▸ What is expected:
Apart from the pictures, write out all the records exactly.

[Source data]
───

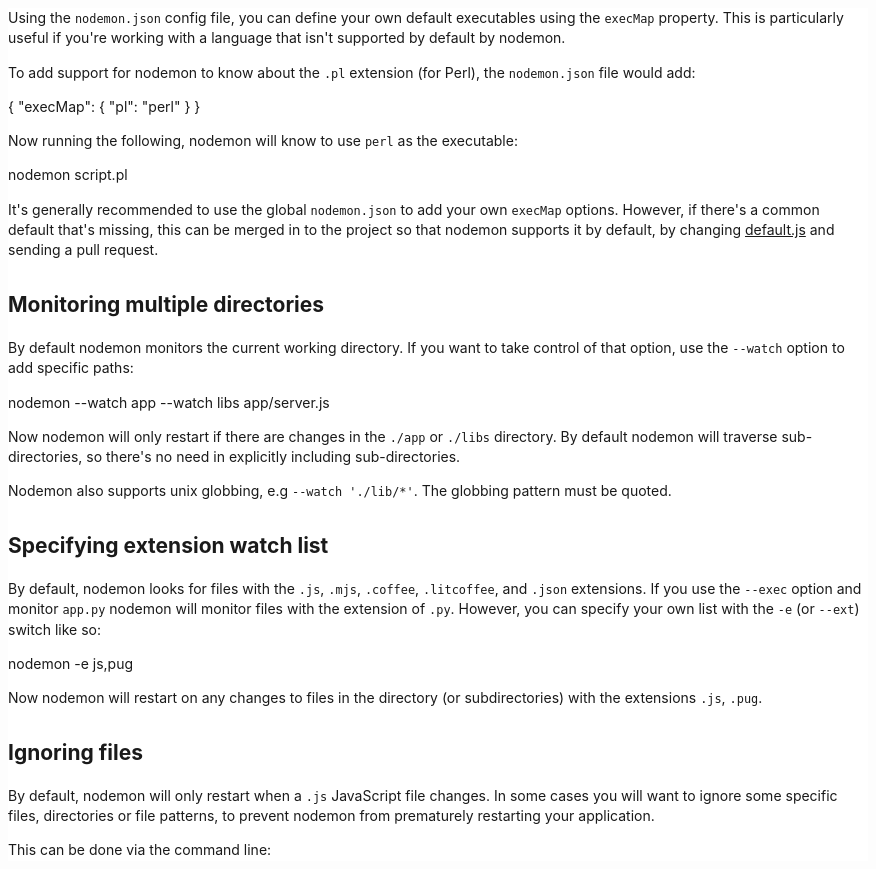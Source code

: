 Using the `nodemon.json` config file, you can define your own default executables using the `execMap` property. This is particularly useful if you're working with a language that isn't supported by default by nodemon.

To add support for nodemon to know about the `.pl` extension (for Perl), the `nodemon.json` file would add:

{
  "execMap": {
    "pl": "perl"
  }
}

Now running the following, nodemon will know to use `perl` as the executable:

nodemon script.pl

It's generally recommended to use the global `nodemon.json` to add your own `execMap` options. However, if there's a common default that's missing, this can be merged in to the project so that nodemon supports it by default, by changing [default.js](https://github.com/remy/nodemon/blob/master/lib/config/defaults.js) and sending a pull request.

## [](https://www.npmjs.com/package/nodemon#monitoring-multiple-directories)Monitoring multiple directories

By default nodemon monitors the current working directory. If you want to take control of that option, use the `--watch` option to add specific paths:

nodemon --watch app --watch libs app/server.js

Now nodemon will only restart if there are changes in the `./app` or `./libs` directory. By default nodemon will traverse sub-directories, so there's no need in explicitly including sub-directories.

Nodemon also supports unix globbing, e.g `--watch './lib/*'`. The globbing pattern must be quoted.

## [](https://www.npmjs.com/package/nodemon#specifying-extension-watch-list)Specifying extension watch list

By default, nodemon looks for files with the `.js`, `.mjs`, `.coffee`, `.litcoffee`, and `.json` extensions. If you use the `--exec` option and monitor `app.py` nodemon will monitor files with the extension of `.py`. However, you can specify your own list with the `-e` (or `--ext`) switch like so:

nodemon -e js,pug

Now nodemon will restart on any changes to files in the directory (or subdirectories) with the extensions `.js`, `.pug`.

## [](https://www.npmjs.com/package/nodemon#ignoring-files)Ignoring files

By default, nodemon will only restart when a `.js` JavaScript file changes. In some cases you will want to ignore some specific files, directories or file patterns, to prevent nodemon from prematurely restarting your application.

This can be done via the command line:
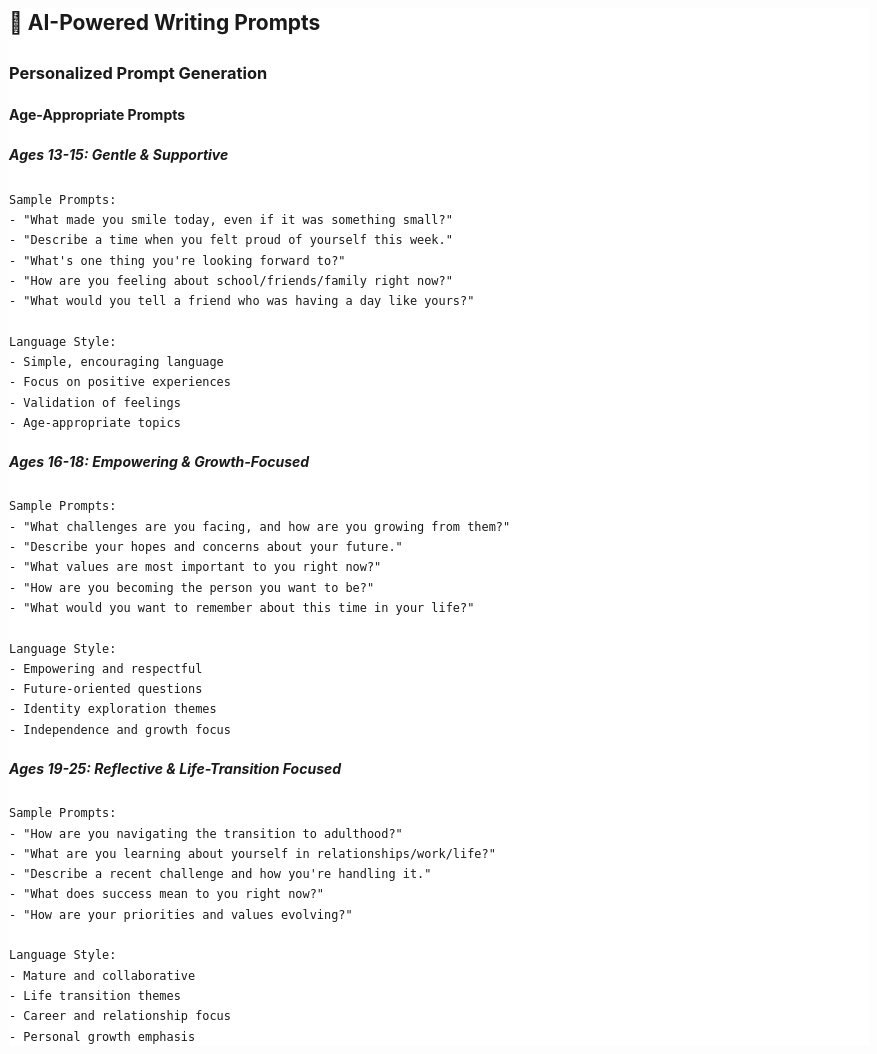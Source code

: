## 🤖 **AI-Powered Writing Prompts**

### **Personalized Prompt Generation**

#### **Age-Appropriate Prompts**

##### **Ages 13-15: Gentle & Supportive**
```
Sample Prompts:
- "What made you smile today, even if it was something small?"
- "Describe a time when you felt proud of yourself this week."
- "What's one thing you're looking forward to?"
- "How are you feeling about school/friends/family right now?"
- "What would you tell a friend who was having a day like yours?"

Language Style:
- Simple, encouraging language
- Focus on positive experiences
- Validation of feelings
- Age-appropriate topics
```

##### **Ages 16-18: Empowering & Growth-Focused**
```
Sample Prompts:
- "What challenges are you facing, and how are you growing from them?"
- "Describe your hopes and concerns about your future."
- "What values are most important to you right now?"
- "How are you becoming the person you want to be?"
- "What would you want to remember about this time in your life?"

Language Style:
- Empowering and respectful
- Future-oriented questions
- Identity exploration themes
- Independence and growth focus
```

##### **Ages 19-25: Reflective & Life-Transition Focused**
```
Sample Prompts:
- "How are you navigating the transition to adulthood?"
- "What are you learning about yourself in relationships/work/life?"
- "Describe a recent challenge and how you're handling it."
- "What does success mean to you right now?"
- "How are your priorities and values evolving?"

Language Style:
- Mature and collaborative
- Life transition themes
- Career and relationship focus
- Personal growth emphasis
```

───

▸ Completed task:
Source code

: Using the `nodemon.json` config file, you can define your own default executables using the `execMap` property. This is particularly useful if you're working with a language that isn't supported by default by nodemon.

To add support for nodemon to know about the `.pl` extension (for Perl), the `nodemon.json` file would add:

{
  "execMap": {
    "pl": "perl"
  }
}

Now running the following, nodemon will know to use `perl` as the executable:

nodemon script.pl

It's generally recommended to use the global `nodemon.json` to add your own `execMap` options. However, if there's a common default that's missing, this can be merged in to the project so that nodemon supports it by default, by changing [default.js](https://github.com/remy/nodemon/blob/master/lib/config/defaults.js) and sending a pull request.

## [](https://www.npmjs.com/package/nodemon#monitoring-multiple-directories)Monitoring multiple directories

By default nodemon monitors the current working directory. If you want to take control of that option, use the `--watch` option to add specific paths:

nodemon --watch app --watch libs app/server.js

Now nodemon will only restart if there are changes in the `./app` or `./libs` directory. By default nodemon will traverse sub-directories, so there's no need in explicitly including sub-directories.

Nodemon also supports unix globbing, e.g `--watch './lib/*'`. The globbing pattern must be quoted.

## [](https://www.npmjs.com/package/nodemon#specifying-extension-watch-list)Specifying extension watch list

By default, nodemon looks for files with the `.js`, `.mjs`, `.coffee`, `.litcoffee`, and `.json` extensions. If you use the `--exec` option and monitor `app.py` nodemon will monitor files with the extension of `.py`. However, you can specify your own list with the `-e` (or `--ext`) switch like so:

nodemon -e js,pug

Now nodemon will restart on any changes to files in the directory (or subdirectories) with the extensions `.js`, `.pug`.

## [](https://www.npmjs.com/package/nodemon#ignoring-files)Ignoring files

By default, nodemon will only restart when a `.js` JavaScript file changes. In some cases you will want to ignore some specific files, directories or file patterns, to prevent nodemon from prematurely restarting your application.

This can be done via the command line:
Source code

:## 🤖 **AI-Powered Writing Prompts**

### **Personalized Prompt Generation**

#### **Age-Appropriate Prompts**

##### **Ages 13-15: Gentle & Supportive**
```
Sample Prompts:
- "What made you smile today, even if it was something small?"
- "Describe a time when you felt proud of yourself this week."
- "What's one thing you're looking forward to?"
- "How are you feeling about school/friends/family right now?"
- "What would you tell a friend who was having a day like yours?"

Language Style:
- Simple, encouraging language
- Focus on positive experiences
- Validation of feelings
- Age-appropriate topics
```

##### **Ages 16-18: Empowering & Growth-Focused**
```
Sample Prompts:
- "What challenges are you facing, and how are you growing from them?"
- "Describe your hopes and concerns about your future."
- "What values are most important to you right now?"
- "How are you becoming the person you want to be?"
- "What would you want to remember about this time in your life?"

Language Style:
- Empowering and respectful
- Future-oriented questions
- Identity exploration themes
- Independence and growth focus
```

##### **Ages 19-25: Reflective & Life-Transition Focused**
```
Sample Prompts:
- "How are you navigating the transition to adulthood?"
- "What are you learning about yourself in relationships/work/life?"
- "Describe a recent challenge and how you're handling it."
- "What does success mean to you right now?"
- "How are your priorities and values evolving?"

Language Style:
- Mature and collaborative
- Life transition themes
- Career and relationship focus
- Personal growth emphasis
```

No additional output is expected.